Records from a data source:

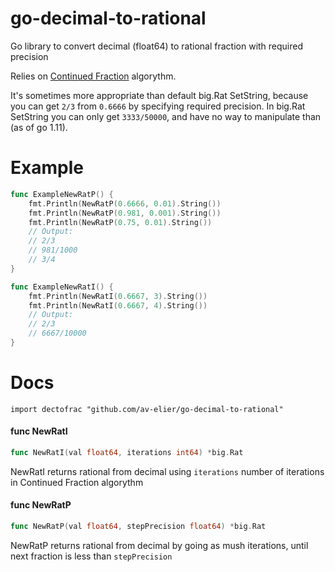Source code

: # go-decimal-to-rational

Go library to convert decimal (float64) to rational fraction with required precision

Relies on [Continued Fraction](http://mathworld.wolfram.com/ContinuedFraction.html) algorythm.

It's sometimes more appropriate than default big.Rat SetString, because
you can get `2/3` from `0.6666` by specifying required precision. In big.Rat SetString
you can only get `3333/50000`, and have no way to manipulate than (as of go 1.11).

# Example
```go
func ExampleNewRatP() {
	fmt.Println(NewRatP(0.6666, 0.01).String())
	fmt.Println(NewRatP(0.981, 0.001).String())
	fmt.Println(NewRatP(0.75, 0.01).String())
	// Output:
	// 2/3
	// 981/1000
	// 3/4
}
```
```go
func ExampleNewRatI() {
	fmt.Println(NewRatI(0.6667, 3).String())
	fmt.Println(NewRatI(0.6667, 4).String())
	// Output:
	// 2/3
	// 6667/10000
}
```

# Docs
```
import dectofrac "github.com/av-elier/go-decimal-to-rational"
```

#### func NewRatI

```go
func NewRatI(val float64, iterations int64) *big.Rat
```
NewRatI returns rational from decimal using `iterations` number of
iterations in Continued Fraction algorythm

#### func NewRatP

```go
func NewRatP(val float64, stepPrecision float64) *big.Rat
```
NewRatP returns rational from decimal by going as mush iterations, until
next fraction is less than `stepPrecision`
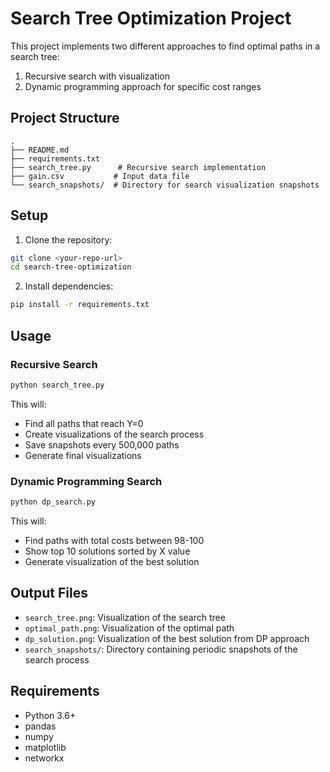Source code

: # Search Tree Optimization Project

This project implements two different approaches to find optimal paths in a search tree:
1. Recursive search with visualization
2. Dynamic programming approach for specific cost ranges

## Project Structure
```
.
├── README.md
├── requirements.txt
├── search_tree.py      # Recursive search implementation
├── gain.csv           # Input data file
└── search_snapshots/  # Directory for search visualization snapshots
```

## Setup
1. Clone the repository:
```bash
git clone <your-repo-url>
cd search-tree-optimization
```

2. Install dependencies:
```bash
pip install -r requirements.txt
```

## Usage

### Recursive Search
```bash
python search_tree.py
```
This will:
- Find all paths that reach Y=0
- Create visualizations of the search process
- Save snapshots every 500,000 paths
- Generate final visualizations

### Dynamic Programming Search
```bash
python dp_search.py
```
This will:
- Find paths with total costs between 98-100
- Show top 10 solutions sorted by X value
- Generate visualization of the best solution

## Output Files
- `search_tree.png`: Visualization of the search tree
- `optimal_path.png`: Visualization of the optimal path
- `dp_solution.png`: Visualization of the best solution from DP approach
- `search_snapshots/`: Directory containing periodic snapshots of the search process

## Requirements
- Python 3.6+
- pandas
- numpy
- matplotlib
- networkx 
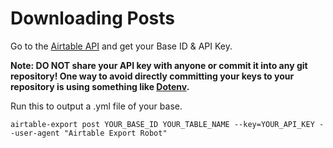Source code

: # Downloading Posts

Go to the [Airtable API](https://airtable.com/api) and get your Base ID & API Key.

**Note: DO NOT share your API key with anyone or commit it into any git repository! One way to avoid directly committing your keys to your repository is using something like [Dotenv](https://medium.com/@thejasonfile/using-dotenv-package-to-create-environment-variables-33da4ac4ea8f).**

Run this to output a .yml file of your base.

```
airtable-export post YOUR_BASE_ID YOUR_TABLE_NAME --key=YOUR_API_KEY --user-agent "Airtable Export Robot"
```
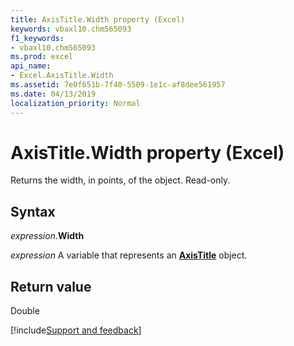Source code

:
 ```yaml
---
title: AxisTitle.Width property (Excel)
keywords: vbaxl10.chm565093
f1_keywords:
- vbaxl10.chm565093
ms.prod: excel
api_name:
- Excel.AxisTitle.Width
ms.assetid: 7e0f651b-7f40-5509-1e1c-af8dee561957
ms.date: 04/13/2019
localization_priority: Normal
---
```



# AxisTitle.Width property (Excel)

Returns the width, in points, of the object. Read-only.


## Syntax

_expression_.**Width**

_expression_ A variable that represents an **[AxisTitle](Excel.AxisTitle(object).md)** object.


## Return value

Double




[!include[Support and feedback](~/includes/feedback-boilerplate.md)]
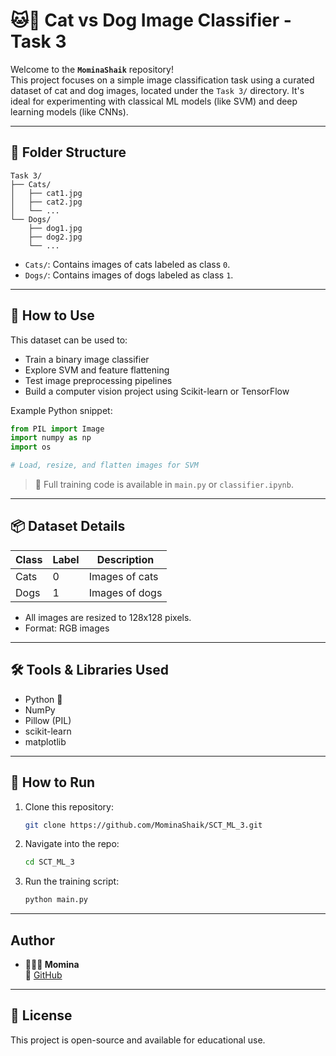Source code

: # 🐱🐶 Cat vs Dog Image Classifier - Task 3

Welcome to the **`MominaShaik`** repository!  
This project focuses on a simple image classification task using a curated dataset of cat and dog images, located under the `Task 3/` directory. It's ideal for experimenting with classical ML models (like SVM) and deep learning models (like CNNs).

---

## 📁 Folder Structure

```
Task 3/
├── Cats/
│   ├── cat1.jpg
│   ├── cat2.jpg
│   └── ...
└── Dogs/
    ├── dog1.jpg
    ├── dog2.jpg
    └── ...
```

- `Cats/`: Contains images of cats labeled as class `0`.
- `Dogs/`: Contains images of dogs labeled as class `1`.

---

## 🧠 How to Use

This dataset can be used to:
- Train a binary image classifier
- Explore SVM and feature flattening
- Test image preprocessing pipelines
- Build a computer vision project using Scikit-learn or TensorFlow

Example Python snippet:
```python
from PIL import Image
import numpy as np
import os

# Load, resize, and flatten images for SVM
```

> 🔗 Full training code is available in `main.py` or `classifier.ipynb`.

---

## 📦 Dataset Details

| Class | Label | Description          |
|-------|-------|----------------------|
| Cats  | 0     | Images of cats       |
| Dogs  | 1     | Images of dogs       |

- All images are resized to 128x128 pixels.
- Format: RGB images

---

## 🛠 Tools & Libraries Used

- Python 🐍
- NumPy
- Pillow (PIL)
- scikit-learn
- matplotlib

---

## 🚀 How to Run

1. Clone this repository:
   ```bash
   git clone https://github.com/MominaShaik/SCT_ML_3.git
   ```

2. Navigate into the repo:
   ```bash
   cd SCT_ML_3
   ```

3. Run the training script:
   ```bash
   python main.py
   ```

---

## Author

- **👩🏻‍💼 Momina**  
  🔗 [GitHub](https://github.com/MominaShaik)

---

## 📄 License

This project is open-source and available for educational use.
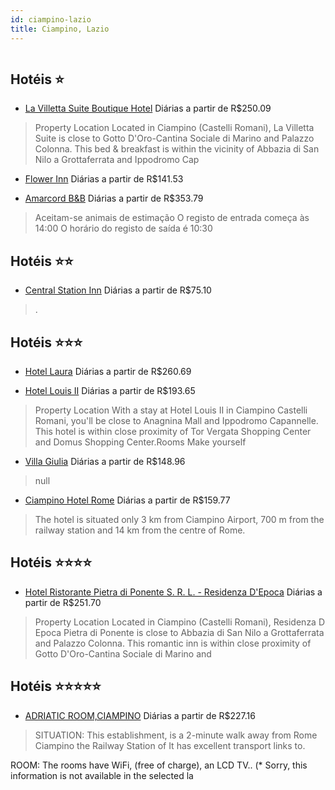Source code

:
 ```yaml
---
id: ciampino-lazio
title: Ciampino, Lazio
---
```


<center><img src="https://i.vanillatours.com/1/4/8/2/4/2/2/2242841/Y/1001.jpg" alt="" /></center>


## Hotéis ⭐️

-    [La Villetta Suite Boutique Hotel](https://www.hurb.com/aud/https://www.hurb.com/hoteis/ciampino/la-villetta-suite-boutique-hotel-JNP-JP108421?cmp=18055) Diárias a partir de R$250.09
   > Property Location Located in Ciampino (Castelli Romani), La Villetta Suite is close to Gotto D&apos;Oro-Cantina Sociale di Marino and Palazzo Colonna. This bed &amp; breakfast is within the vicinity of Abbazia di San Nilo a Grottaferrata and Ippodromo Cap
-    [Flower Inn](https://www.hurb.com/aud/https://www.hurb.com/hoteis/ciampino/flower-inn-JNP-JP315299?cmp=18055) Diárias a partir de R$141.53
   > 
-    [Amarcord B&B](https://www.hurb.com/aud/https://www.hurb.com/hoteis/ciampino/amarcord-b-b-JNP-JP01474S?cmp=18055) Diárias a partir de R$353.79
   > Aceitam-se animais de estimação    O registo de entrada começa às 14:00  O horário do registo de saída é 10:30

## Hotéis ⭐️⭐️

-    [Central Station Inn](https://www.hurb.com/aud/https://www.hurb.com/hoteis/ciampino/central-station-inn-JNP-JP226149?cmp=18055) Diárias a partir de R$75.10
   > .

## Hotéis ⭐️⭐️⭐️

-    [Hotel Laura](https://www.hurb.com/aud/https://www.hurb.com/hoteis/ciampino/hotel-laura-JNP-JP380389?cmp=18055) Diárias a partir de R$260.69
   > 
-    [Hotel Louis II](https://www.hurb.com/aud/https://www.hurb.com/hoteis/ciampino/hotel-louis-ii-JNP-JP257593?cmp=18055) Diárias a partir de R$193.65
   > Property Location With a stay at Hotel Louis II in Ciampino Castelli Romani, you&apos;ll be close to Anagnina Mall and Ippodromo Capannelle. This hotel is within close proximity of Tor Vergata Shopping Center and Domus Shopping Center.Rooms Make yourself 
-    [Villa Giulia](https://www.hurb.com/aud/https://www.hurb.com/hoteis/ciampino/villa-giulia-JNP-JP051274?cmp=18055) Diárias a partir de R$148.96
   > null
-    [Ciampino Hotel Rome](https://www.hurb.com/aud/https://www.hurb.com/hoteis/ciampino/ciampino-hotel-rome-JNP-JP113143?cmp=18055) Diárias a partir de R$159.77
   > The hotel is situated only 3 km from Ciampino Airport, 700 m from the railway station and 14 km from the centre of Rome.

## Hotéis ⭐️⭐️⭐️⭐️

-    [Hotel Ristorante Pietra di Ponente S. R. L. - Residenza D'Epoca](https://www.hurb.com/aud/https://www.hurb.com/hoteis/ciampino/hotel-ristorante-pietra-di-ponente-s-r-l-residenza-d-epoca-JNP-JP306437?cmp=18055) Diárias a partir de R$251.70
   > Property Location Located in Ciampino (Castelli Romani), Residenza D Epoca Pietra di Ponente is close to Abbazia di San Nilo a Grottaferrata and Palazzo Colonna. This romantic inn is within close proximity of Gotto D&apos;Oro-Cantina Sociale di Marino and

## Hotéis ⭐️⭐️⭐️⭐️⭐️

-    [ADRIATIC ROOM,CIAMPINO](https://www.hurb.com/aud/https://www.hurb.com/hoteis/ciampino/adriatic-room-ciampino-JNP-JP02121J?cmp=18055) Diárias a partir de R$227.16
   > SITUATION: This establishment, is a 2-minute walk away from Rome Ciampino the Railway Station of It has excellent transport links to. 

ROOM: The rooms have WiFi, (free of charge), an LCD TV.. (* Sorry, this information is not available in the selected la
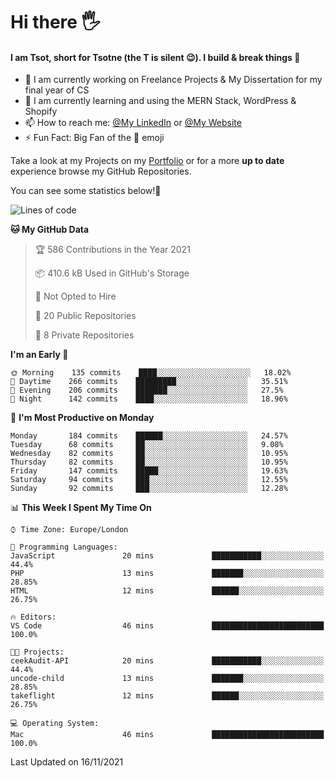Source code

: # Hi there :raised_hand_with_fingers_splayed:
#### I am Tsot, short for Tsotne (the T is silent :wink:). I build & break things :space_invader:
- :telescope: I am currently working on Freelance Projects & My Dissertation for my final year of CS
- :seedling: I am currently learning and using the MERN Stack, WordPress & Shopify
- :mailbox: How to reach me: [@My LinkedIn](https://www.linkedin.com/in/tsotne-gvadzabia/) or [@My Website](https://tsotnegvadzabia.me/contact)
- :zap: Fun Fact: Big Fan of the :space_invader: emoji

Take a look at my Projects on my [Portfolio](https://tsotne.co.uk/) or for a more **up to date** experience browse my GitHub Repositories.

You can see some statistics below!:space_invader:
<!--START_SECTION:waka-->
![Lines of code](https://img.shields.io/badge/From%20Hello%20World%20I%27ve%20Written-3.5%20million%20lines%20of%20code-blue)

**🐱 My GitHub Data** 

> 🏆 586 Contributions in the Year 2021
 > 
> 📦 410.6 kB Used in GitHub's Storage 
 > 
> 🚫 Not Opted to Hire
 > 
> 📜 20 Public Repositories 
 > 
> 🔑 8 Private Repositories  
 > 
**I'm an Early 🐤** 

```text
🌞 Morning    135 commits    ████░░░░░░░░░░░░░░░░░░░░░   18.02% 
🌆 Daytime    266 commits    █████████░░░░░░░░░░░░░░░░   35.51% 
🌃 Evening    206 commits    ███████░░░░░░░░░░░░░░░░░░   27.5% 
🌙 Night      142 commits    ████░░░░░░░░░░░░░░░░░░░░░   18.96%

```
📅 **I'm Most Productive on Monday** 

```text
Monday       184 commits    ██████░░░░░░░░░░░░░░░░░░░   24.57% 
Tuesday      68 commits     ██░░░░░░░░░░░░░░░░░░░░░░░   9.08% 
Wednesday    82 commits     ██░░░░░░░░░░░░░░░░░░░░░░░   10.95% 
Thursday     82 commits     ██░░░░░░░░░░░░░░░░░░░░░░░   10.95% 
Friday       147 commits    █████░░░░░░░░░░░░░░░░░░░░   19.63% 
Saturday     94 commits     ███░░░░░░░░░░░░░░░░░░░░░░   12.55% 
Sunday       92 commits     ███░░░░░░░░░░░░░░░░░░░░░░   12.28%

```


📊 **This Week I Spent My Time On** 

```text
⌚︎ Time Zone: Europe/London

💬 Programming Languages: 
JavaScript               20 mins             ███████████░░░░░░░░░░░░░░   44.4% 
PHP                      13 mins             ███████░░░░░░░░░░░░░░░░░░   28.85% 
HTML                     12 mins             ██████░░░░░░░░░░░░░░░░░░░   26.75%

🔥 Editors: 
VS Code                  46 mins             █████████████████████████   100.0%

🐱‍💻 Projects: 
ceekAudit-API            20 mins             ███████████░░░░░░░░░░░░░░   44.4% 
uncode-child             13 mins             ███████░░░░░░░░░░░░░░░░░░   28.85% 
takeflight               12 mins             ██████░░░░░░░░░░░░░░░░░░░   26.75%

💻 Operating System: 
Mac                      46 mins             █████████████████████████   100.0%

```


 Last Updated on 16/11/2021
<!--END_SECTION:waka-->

*Exercise*: Copy out all lines above holding "main".

*Result of the exercise*:
> 🔗 Full training code is available in `main.py` or `classifier.ipynb`.
   python main.py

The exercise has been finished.